The AI Culture Lab structures its activities into research areas, each involving public, scientific and artistic components. Its stated goal is exploring alternative notions and applications of AI, positing the human in the interplay of algorithms and data. The core activities of the lab are facilitating artistic research projects and residencies into AI, and developing AI knowledge and applications for and with the public, in conjunction with scientific and business partners of the community. The lab develops along three major research lines, and supports two research lines of other labs:

  1. Artificial personality: by what practices or procedures can we enculture AI agents, and how can we 'raise' trustworthy AI? How can we code creatively with bias, coming to understand bias as inherent to culture? What forms of ‘extended intelligence’ and specifically human-AI interaction can we develop?

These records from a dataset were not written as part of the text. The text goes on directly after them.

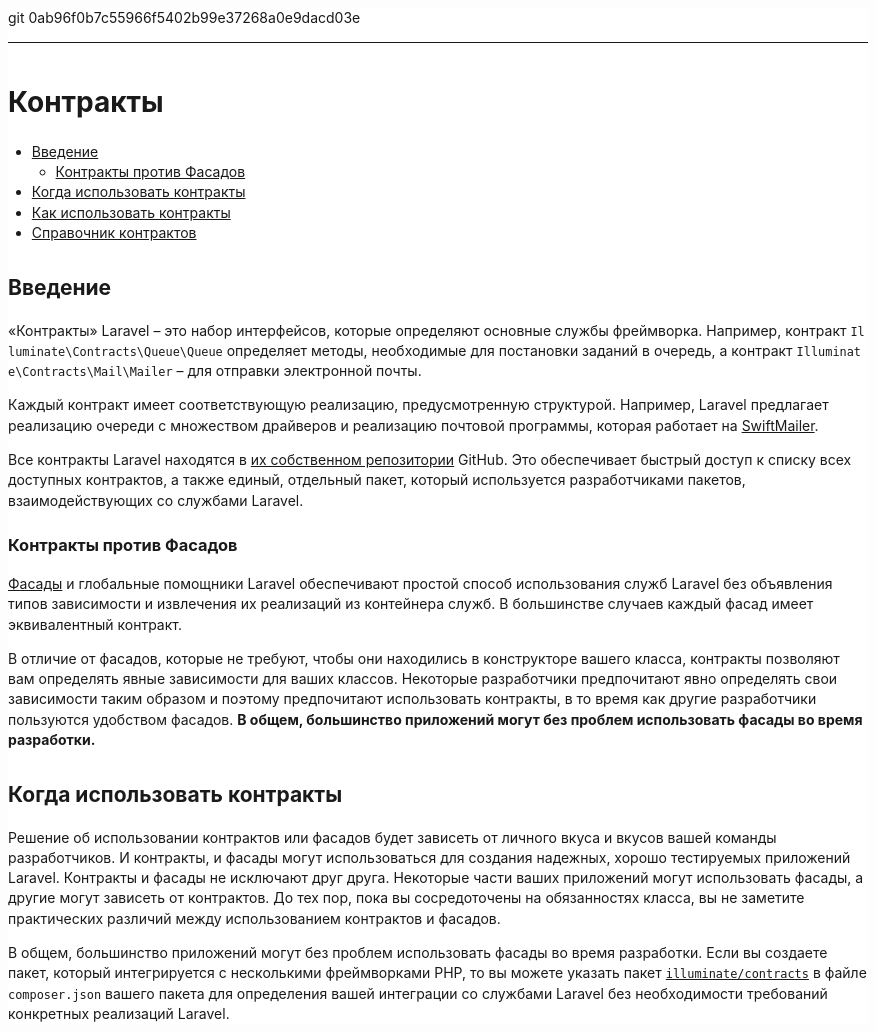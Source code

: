 git 0ab96f0b7c55966f5402b99e37268a0e9dacd03e

---

# Контракты

- [Введение](#introduction)
  - [Контракты против Фасадов](#contracts-vs-facades)
- [Когда использовать контракты](#when-to-use-contracts)
- [Как использовать контракты](#how-to-use-contracts)
- [Справочник контрактов](#contract-reference)

<a name="introduction"></a>
## Введение

«Контракты» Laravel – это набор интерфейсов, которые определяют основные службы фреймворка. Например, контракт `Illuminate\Contracts\Queue\Queue` определяет методы, необходимые для постановки заданий в очередь, а контракт `Illuminate\Contracts\Mail\Mailer` – для отправки электронной почты.

Каждый контракт имеет соответствующую реализацию, предусмотренную структурой. Например, Laravel предлагает реализацию очереди с множеством драйверов и реализацию почтовой программы, которая работает на [SwiftMailer](https://swiftmailer.symfony.com/).

Все контракты Laravel находятся в [их собственном репозитории](https://github.com/illuminate/contracts) GitHub. Это обеспечивает быстрый доступ к списку всех доступных контрактов, а также единый, отдельный пакет, который используется разработчиками пакетов, взаимодействующих со службами Laravel.

<a name="contracts-vs-facades"></a>
### Контракты против Фасадов

[Фасады](/docs/{{version}}/facades) и глобальные помощники Laravel обеспечивают простой способ использования служб Laravel без объявления типов зависимости и извлечения их реализаций из контейнера служб. В большинстве случаев каждый фасад имеет эквивалентный контракт.

В отличие от фасадов, которые не требуют, чтобы они находились в конструкторе вашего класса, контракты позволяют вам определять явные зависимости для ваших классов. Некоторые разработчики предпочитают явно определять свои зависимости таким образом и поэтому предпочитают использовать контракты, в то время как другие разработчики пользуются удобством фасадов. **В общем, большинство приложений могут без проблем использовать фасады во время разработки.**

<a name="when-to-use-contracts"></a>
## Когда использовать контракты

Решение об использовании контрактов или фасадов будет зависеть от личного вкуса и вкусов вашей команды разработчиков. И контракты, и фасады могут использоваться для создания надежных, хорошо тестируемых приложений Laravel. Контракты и фасады не исключают друг друга. Некоторые части ваших приложений могут использовать фасады, а другие могут зависеть от контрактов. До тех пор, пока вы сосредоточены на обязанностях класса, вы не заметите практических различий между использованием контрактов и фасадов.

В общем, большинство приложений могут без проблем использовать фасады во время разработки. Если вы создаете пакет, который интегрируется с несколькими фреймворками PHP, то вы можете указать пакет [`illuminate/contracts`](https://github.com/illuminate/contracts) в файле `composer.json` вашего пакета для определения вашей интеграции со службами Laravel без необходимости требований конкретных реализаций Laravel.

  2. People’s AI: how can AI be appropriated by the people? What civic and public needs could AI serve, and what possibilities can be designed for local, community-hosted and self-built AI in everyday life? How can trust networks serve the exchange of and between such AI agents?
  3. Open AI: what accountability procedures can we develop for AI? How should governments codify morality and formulate laws in parametric governance models? What roles do we envisage for AI public life and civil society?